The Meese case
I think I can understand how Edwin Meese III believes himself to be innocent of wrongdoing in connection with the employment in the United States government of people who had previously helped him out of financial difficulties.
Mr. Meese and those who helped him, and then took government jobs, belong to a social grouping in California which revolved around President Reagan while Mr. Reagan was governor of California. They were social friends and political associates. They tended to think along Reagan political lines.
It is natural that the President would have drawn from this circle of former friends and political associates when staffing the new administration in Washington. And it was equally natural for people in this group to come to the financial aid of their friend Ed Meese when Mr. Meese found his government salary insufficient to cover the mortgage payments on his old house back in California and his new house in Washington.

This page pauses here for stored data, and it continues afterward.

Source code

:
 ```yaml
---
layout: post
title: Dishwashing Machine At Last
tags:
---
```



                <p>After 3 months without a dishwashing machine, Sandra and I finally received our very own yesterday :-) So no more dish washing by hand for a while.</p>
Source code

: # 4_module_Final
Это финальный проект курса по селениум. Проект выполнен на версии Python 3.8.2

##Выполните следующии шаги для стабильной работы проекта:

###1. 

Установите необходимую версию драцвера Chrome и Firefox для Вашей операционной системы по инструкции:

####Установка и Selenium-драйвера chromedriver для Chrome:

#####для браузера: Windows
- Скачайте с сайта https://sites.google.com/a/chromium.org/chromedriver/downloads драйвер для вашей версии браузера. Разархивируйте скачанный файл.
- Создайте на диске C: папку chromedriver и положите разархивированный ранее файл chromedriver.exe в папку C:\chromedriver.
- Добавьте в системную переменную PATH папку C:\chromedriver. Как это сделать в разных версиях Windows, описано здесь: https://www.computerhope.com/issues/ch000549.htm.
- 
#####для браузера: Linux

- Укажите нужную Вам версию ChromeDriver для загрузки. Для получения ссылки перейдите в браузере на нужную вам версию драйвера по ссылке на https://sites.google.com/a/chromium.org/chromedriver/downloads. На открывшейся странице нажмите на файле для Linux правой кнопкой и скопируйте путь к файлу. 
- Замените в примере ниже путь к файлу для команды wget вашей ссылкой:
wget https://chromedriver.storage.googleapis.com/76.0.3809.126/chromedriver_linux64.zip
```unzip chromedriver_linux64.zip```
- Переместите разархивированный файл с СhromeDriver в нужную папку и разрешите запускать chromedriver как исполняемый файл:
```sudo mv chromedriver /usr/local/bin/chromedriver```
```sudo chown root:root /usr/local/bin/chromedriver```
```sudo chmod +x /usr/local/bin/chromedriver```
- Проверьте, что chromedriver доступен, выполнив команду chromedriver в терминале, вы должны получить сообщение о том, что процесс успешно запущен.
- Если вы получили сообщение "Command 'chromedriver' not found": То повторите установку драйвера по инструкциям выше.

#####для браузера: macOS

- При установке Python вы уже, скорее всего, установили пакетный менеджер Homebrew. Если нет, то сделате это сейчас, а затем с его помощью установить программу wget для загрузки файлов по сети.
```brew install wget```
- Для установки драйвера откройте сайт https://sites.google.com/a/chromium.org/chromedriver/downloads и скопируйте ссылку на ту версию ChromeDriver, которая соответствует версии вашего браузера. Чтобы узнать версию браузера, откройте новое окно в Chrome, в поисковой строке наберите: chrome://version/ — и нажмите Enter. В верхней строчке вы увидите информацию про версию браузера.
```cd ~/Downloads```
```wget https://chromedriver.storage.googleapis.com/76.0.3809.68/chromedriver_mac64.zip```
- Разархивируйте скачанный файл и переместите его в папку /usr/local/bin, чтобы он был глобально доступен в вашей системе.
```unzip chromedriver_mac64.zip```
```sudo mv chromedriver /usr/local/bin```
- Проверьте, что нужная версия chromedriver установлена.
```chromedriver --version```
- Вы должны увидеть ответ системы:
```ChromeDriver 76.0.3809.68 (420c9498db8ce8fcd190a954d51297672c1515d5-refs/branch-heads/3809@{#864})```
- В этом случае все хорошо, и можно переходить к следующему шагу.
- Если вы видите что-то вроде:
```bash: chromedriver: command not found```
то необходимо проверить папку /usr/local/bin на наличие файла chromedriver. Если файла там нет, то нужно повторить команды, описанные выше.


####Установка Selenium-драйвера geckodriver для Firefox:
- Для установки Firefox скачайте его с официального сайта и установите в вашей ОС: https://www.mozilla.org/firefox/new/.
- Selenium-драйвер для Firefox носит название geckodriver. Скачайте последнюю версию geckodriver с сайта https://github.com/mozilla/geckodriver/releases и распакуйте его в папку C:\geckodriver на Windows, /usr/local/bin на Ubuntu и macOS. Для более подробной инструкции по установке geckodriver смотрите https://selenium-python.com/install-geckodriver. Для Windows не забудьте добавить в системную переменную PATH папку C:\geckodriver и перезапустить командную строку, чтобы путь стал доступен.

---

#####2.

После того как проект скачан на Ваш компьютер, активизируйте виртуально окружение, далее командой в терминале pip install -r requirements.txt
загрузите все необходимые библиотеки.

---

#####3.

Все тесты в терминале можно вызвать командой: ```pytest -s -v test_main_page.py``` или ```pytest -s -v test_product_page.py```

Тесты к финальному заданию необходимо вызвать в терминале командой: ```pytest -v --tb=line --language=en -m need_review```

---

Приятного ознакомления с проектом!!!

That is to say, the people who lent money without interest to Mr. Meese would probably have done so had no one ever thought of asking them to come to Washington. And it is equally plausible to think that the same people would have been offered the same jobs had Mr. Meese never needed financial help or accepted such financial help from old friends.
In other words, there may well have been not the slightest connection in the mind of either Mr. Meese or his friends between lending or giving money to Mr. Meese and the jobs they were subsequently offered.
But acts that may be innocent in their motivation can still cross the line of the law. Innocence in motivation is no excuse for violation of the law.
In the Meese case there is no question about the facts. Mr. Meese received substantial financial help in selling his old house in California and in being able to meet the payments on his new house in Washington. Several of the people who helped him out of his difficulties took government jobs. Mr. Meese has been a central figure inside the White House from the day Mr. Reagan took over the office.
Mr. Meese asserts his innocence of wrongdoing. That assertion of innocence has to be based on the lack of a conscious connection between the help he received and the jobs the helpers received. One can believe an absence of such connection.
But the law is also specific. It forbids precisely this sort of thing. Where financial aid goes to a person in high office in government and is followed by job appointments for those who gave the aid, the appearances are unfavorable.
There is nothing in this stituation to prevent the President from employing Mr. Meese on his personal staff in order to take his advice on political matters. Detailed knowledge of the law and of its intent is not vital to the competence of the kind of political advice Mr. Meese gives to Mr. Reagan.
But being a counselor at the White House is a different thing from being attorney general of the United States. The office of attorney general is one of the vital positions in the Cabinet. The attorney general is the top law officer of the republic. He is the one charged with seeing to it that the laws are enforced and enforced equally and impartially. The public has a right to expect that the person appointed to this high office shall be sensitive to the intent of the law and aware that an innocent motive is no excuse for a violation of the law.
No matter how innocent Mr. Meese may be in intent, he has laid himself open to the appearance of wrongdoing. He has compounded the appearance by failing to remember the facts. His reports to the Congress on his personal affairs have had to be amended.
President Eisenhower was sure that his chief of staff Sherman Adams had innocent motives in accepting favors from a person wanting to do business with the government. But the appearances were against Mr. Adams. He left the White House. Is Mr. Meese's understanding of the intent of the law sufficient to justify his elevation to the top law office of the government?